Action item: Beginning with the line that holds "- Create a program that uses an", write out the remaining lines of the material exactly, the last line included.
━━━━━━━━━━━━━━━━━━━━
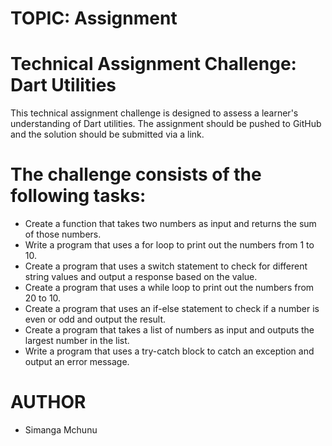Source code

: # TOPIC: Assignment


# Technical Assignment Challenge: Dart Utilities


This technical assignment challenge is designed to assess a learner's understanding of Dart utilities. The assignment should be pushed to GitHub and the solution should be submitted via a link.



# The challenge consists of the following tasks:

- Create a function that takes two numbers as input and returns the sum of those numbers.
- Write a program that uses a for loop to print out the numbers from 1 to 10.
- Create a program that uses a switch statement to check for different string values and output a response based on the value.
- Create a program that uses a while loop to print out the numbers from 20 to 10.
- Create a program that uses an if-else statement to check if a number is even or odd and output the result.
- Create a program that takes a list of numbers as input and outputs the largest number in the list.
- Write a program that uses a try-catch block to catch an exception and output an error message.

# AUTHOR
- Simanga Mchunu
━━━━━━━━━━━━━━━━━━━━
Completed exercise:
- Create a program that uses an if-else statement to check if a number is even or odd and output the result.
- Create a program that takes a list of numbers as input and outputs the largest number in the list.
- Write a program that uses a try-catch block to catch an exception and output an error message.

# AUTHOR
- Simanga Mchunu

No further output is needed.